Il n’est peut-être pas déplacé, à propos du vers de Rutebeuf, de rappeler ici que ce fut dans les salles du château de Provins que Thibaut IV, surnommé le Chansonnier, fit écrire, à ce qu’on prétend, ses chansons sur les murailles. Du reste, ce prince et son fils furent tous deux les bienfaiteurs de Provins et y créèrent un grand nombre d’établissements religieux ; le premier y fonda l’église de Saint-Quiriace, celle des Bénédictines, l’abbaye de la Barre, celle du Val-des-Écoliers, l’Hôtel-Dieu, etc. ; le second étendit ses soins au-delà même de la tombe : par son testament, écrit avant de s’embarquer pour Tunis, et daté de la Roche ou Sainte-Baume de Marseille, il fit de nombreux legs en faveur des églises de Provins. Ce fut à l’occasion de ses libéralités envers les Frères-Prêcheurs de cette ville, qu’il avait fondés en 1269 et qu’il affectionnait profondément, qu’il s’attira l’avis suivant que saint Louis lui fit transmettre par Joinville, « Qu’il se pransist garde de ce qu’il faisoit, et qu’il ne encombrast son âme, cuidant estre quite des grans deniers qu’il donnoit et laissoit à la maison des Frères-Prêcheurs de Provins ; car le sage homme, tandis qu’il vit, doit faire tout ainsi que le bon exécuteur.
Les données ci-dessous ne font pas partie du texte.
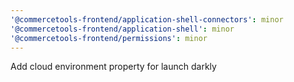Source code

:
 ```yaml
---
'@commercetools-frontend/application-shell-connectors': minor
'@commercetools-frontend/application-shell': minor
'@commercetools-frontend/permissions': minor
---
```


Add cloud environment property for launch darkly
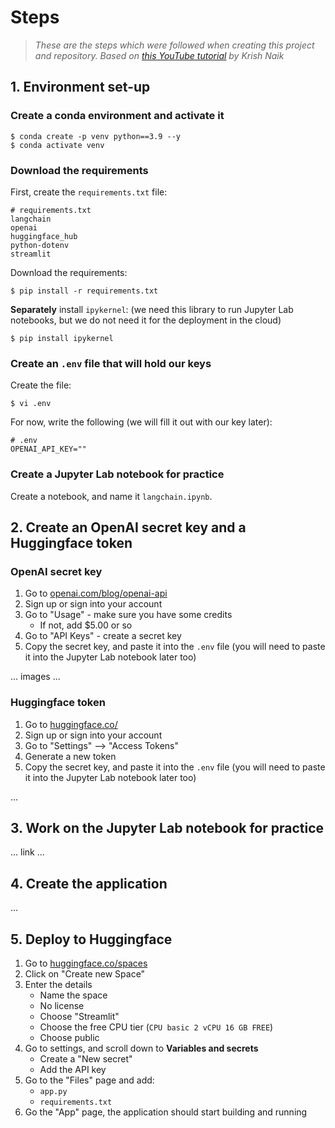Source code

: # Steps 


> *These are the steps which were followed when creating this project and repository. Based on [this YouTube tutorial](https://www.youtube.com/watch?v=qMIM7dECAkc) by Krish Naik*



## 1. Environment set-up 

### Create a conda environment and activate it

```
$ conda create -p venv python==3.9 --y
$ conda activate venv
```

### Download the requirements 

First, create the `requirements.txt` file: 

```
# requirements.txt
langchain
openai
huggingface_hub
python-dotenv
streamlit
```

Download the requirements:

```
$ pip install -r requirements.txt 
```

**Separately** install `ipykernel`:
(we need this library to run Jupyter Lab notebooks, but we do not need it for the deployment in the cloud) 

```
$ pip install ipykernel
```

### Create an `.env` file that will hold our keys 

Create the file:

```
$ vi .env
```

For now, write the following (we will fill it out with our key later): 

```
# .env
OPENAI_API_KEY=""
```

### Create a Jupyter Lab notebook for practice

Create a notebook, and name it `langchain.ipynb`.


## 2. Create an OpenAI secret key and a Huggingface token

### OpenAI secret key 

1. Go to [openai.com/blog/openai-api](https://openai.com/blog/openai-api)
2. Sign up or sign into your account
3. Go to "Usage" - make sure you have some credits
    - If not, add $5.00 or so 
4. Go to "API Keys" - create a secret key
5. Copy the secret key, and paste it into the `.env` file (you will need to paste it into the Jupyter Lab notebook later too)

... images ... 

### Huggingface token 

1. Go to [huggingface.co/](https://huggingface.co/)
2. Sign up or sign into your account
3. Go to "Settings" --> "Access Tokens"
4. Generate a new token
5. Copy the secret key, and paste it into the `.env` file (you will need to paste it into the Jupyter Lab notebook later too)

... 

## 3. Work on the Jupyter Lab notebook for practice 

... link ... 


## 4. Create the application 

... 

## 5. Deploy to Huggingface

1. Go to [huggingface.co/spaces](https://huggingface.co/spaces)
2. Click on "Create new Space"
3. Enter the details
    - Name the space
    - No license 
    - Choose "Streamlit"
    - Choose the free CPU tier (`CPU basic 2 vCPU 16 GB FREE`)
    - Choose public 
4. Go to settings, and scroll down to **Variables and secrets**
   - Create a "New secret"
   - Add the API key 
5. Go to the "Files" page and add:
   - `app.py`
   - `requirements.txt`
6. Go the "App" page, the application should start building and running 
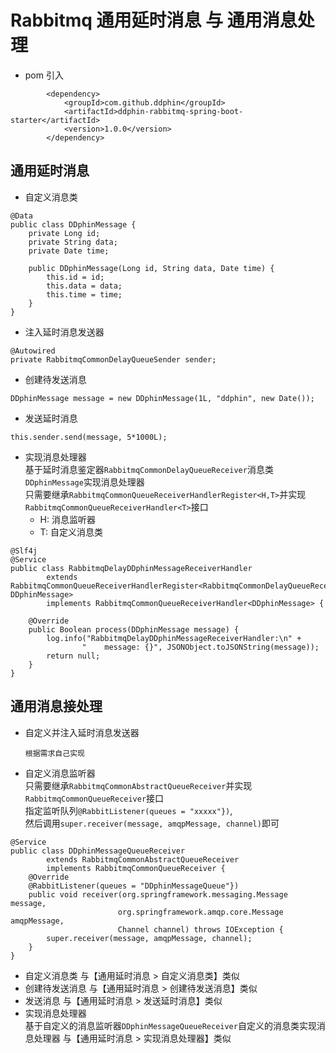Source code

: # Rabbitmq 通用延时消息 与 通用消息处理
- pom 引入
```$xslt
        <dependency>
            <groupId>com.github.ddphin</groupId>
            <artifactId>ddphin-rabbitmq-spring-boot-starter</artifactId>
            <version>1.0.0</version>
        </dependency>
```
## 通用延时消息
- 自定义消息类
```$xslt
@Data
public class DDphinMessage {
    private Long id;
    private String data;
    private Date time;
    
    public DDphinMessage(Long id, String data, Date time) {
        this.id = id;
        this.data = data;
        this.time = time;
    }
}
```
- 注入延时消息发送器
```$xslt
@Autowired
private RabbitmqCommonDelayQueueSender sender;
```
- 创建待发送消息
```$xslt
DDphinMessage message = new DDphinMessage(1L, "ddphin", new Date());
```
- 发送延时消息
```$xslt
this.sender.send(message, 5*1000L);
```
- 实现消息处理器<br>
基于延时消息鉴定器`RabbitmqCommonDelayQueueReceiver`消息类`DDphinMessage`实现消息处理器<br>
只需要继承`RabbitmqCommonQueueReceiverHandlerRegister<H,T>`并实现`RabbitmqCommonQueueReceiverHandler<T>`接口
  - H: 消息监听器
  - T: 自定义消息类
```$xslt
@Slf4j
@Service
public class RabbitmqDelayDDphinMessageReceiverHandler
        extends RabbitmqCommonQueueReceiverHandlerRegister<RabbitmqCommonDelayQueueReceiver, DDphinMessage>
        implements RabbitmqCommonQueueReceiverHandler<DDphinMessage> {

    @Override
    public Boolean process(DDphinMessage message) {
        log.info("RabbitmqDelayDDphinMessageReceiverHandler:\n" +
                "    message: {}", JSONObject.toJSONString(message));
        return null;
    }
}
```

## 通用消息接处理
- 自定义并注入延时消息发送器

  `根据需求自己实现`
- 自定义消息监听器<br>
只需要继承`RabbitmqCommonAbstractQueueReceiver`并实现`RabbitmqCommonQueueReceiver`接口<br>
指定监听队列`@RabbitListener(queues = "xxxxx"})`,<br>
然后调用`super.receiver(message, amqpMessage, channel)`即可
```$xslt
@Service
public class DDphinMessageQueueReceiver
        extends RabbitmqCommonAbstractQueueReceiver
        implements RabbitmqCommonQueueReceiver {
    @Override
    @RabbitListener(queues = "DDphinMessageQueue"})
    public void receiver(org.springframework.messaging.Message message, 
                        org.springframework.amqp.core.Message amqpMessage, 
                        Channel channel) throws IOException {
        super.receiver(message, amqpMessage, channel);
    }
}
```
- 自定义消息类 与【通用延时消息 > 自定义消息类】类似
- 创建待发送消息 与【通用延时消息 > 创建待发送消息】类似
- 发送消息 与【通用延时消息 > 发送延时消息】类似
- 实现消息处理器<br>
基于自定义的消息监听器`DDphinMessageQueueReceiver`自定义的消息类实现消息处理器 与【通用延时消息 > 实现消息处理器】类似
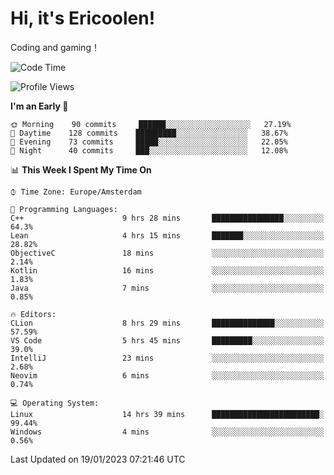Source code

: # Hi, it's Ericoolen!
Coding and gaming！

<!--START_SECTION:waka-->
![Code Time](http://img.shields.io/badge/Code%20Time-629%20hrs%2055%20mins-blue)

![Profile Views](http://img.shields.io/badge/Profile%20Views-0-blue)

**I'm an Early 🐤** 

```text
🌞 Morning    90 commits     ██████░░░░░░░░░░░░░░░░░░░   27.19% 
🌆 Daytime    128 commits    █████████░░░░░░░░░░░░░░░░   38.67% 
🌃 Evening    73 commits     █████░░░░░░░░░░░░░░░░░░░░   22.05% 
🌙 Night      40 commits     ███░░░░░░░░░░░░░░░░░░░░░░   12.08%

```


📊 **This Week I Spent My Time On** 

```text
⌚︎ Time Zone: Europe/Amsterdam

💬 Programming Languages: 
C++                      9 hrs 28 mins       ████████████████░░░░░░░░░   64.3% 
Lean                     4 hrs 15 mins       ███████░░░░░░░░░░░░░░░░░░   28.82% 
ObjectiveC               18 mins             ░░░░░░░░░░░░░░░░░░░░░░░░░   2.14% 
Kotlin                   16 mins             ░░░░░░░░░░░░░░░░░░░░░░░░░   1.83% 
Java                     7 mins              ░░░░░░░░░░░░░░░░░░░░░░░░░   0.85%

🔥 Editors: 
CLion                    8 hrs 29 mins       ██████████████░░░░░░░░░░░   57.59% 
VS Code                  5 hrs 45 mins       █████████░░░░░░░░░░░░░░░░   39.0% 
IntelliJ                 23 mins             ░░░░░░░░░░░░░░░░░░░░░░░░░   2.68% 
Neovim                   6 mins              ░░░░░░░░░░░░░░░░░░░░░░░░░   0.74%

💻 Operating System: 
Linux                    14 hrs 39 mins      ████████████████████████░   99.44% 
Windows                  4 mins              ░░░░░░░░░░░░░░░░░░░░░░░░░   0.56%

```


 Last Updated on 19/01/2023 07:21:46 UTC
<!--END_SECTION:waka-->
Premièrement et avant autre euvre il doit restituer et restablir les torz et griefs faiz à autrui par son trespassé, et du résidu de l’avoir d’icelui mort doit faire les aulmosnes aux povres de Dieu, ainsi que le droit escript l’enseigne. »

Quant à Bar-sur-Seine et à Bar-sur-Aube, je dirai que la première de ces deux villes n’avait pas toujours appar-

  1. Voici ce qu’un de ses contemporains a dit de lui : Theobaldus erat pater orphanorum, judex viduarum, cœcorum oculus, pes claudorum.